下の句の「戦争というは涙ぐましき」という表現が「アララギ」の高野山安居会(全国集会・合宿)で問題となり、高田浪吉から、
「アララギの発行所をやる土屋がこんな弱い心持ではいけない」
というようなことを言われたという。反軍的あるいは弱腰ということだろう。(小市巳世司編「土屋文明百首」)
同書によれば、1940年(昭和15年)の「新選・土屋文明集」で、冒頭の一首は収録を認められず止む無く削られた。戦争を「涙ぐましい」ということさえ許されぬ時代になったのだ。
戦争では人間がたくさん死ぬ。

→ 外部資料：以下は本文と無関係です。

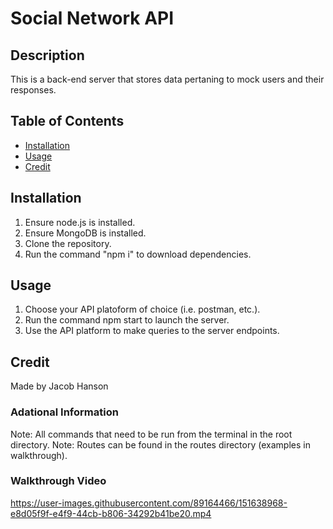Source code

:# Social Network API
## Description
This is a back-end server that stores data pertaning to mock users and their responses.

## Table of Contents
* [Installation](#installation)
* [Usage](#usage)
* [Credit](#credit)

## Installation
1. Ensure node.js is installed.
2. Ensure MongoDB is installed.
3. Clone the repository.
4. Run the command "npm i" to download dependencies.

## Usage
1. Choose your API platoform of choice (i.e. postman, etc.).
2. Run the command npm start to launch the server.
3. Use the API platform to make queries to the server endpoints.

## Credit
Made by Jacob Hanson

### Adational Information
Note: All commands that need to be run from the terminal in the root directory.
Note: Routes can be found in the routes directory (examples in walkthrough).

### Walkthrough Video
https://user-images.githubusercontent.com/89164466/151638968-e8d05f9f-e4f9-44cb-b806-34292b41be20.mp4
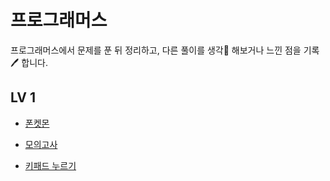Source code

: # 프로그래머스

프로그래머스에서 문제를 푼 뒤 정리하고, 다른 풀이를 생각🤔 해보거나 느낀 점을 기록🖊 합니다. 

## LV 1

- [폰켓몬](./phoneketmon.md)

- [모의고사](./모의고사.md)

- [키패드 누르기](./키패드누르기.md)
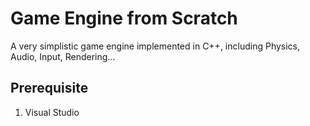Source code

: # Game Engine from Scratch
A very simplistic game engine implemented in C++, including Physics, Audio, Input, Rendering...

## Prerequisite

1. Visual Studio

それを表面だって悲しむ、悼むことさえ問題視されたのである。人間の命が奪われていくことを詠嘆している作品であるのにだ。
土屋文明はのちに次のような作品を残している。
・無産派の理論より感情表白より現前の機械力専制は恐怖せしむ・
・横須賀に戦争機械化を見しよりもここに個人を思うは陰惨にすぐ・
・吾が見るは鶴見埋立地の一遇ながらほしいままなり機械力専制は・
ともに「山谷集」1935年(昭和10年)刊より。
この作品群は「短歌研究」に発表(1933年・昭和8年)されたもの。このまま行けば人間はどうなるだろうという危惧(戦争の持つある種の底知れないおそろしさ)を詠っている。破調が「おののき」に似た心情を表すのに非常に効果的だ。「リアリズム写生」と言ってもいいが、この傾向のもとから近藤芳美・岡井隆などが出てくるのもむべなるかな、である。
だが前述の1940年(昭和15年)には、「おそろしさ」を表現することはゆるされなくなり、さすがの作者も1941年(昭和16年)の日米開戦にあたって、「大君=天皇」をたたえる「時局詠」を詠っている。
歌人を含む文学者は文学報国会に組織され、短歌は「戦意鼓舞のための危険な凶器」となったのである。土屋文明もその埒外にはいられなかった。この時期の歌壇の状況は、品田悦一著「斎藤茂吉」で窺える。このことは西郷信綱著「斎藤茂吉」はもとより、岡井隆の著作でもはっきりとは叙述されていない。
歌壇全体がそのような体制に組み込まれ、著名歌人が「一人の脱落者もなくこれに名を連ねた」「みずからの地位にすがりつき、保身を図るという歌壇の癒着構造があった」と厳しく指摘するのは篠弘である。篠の師である土岐善麿・窪田章一郎の父親の窪田空穂も例外ではなかった。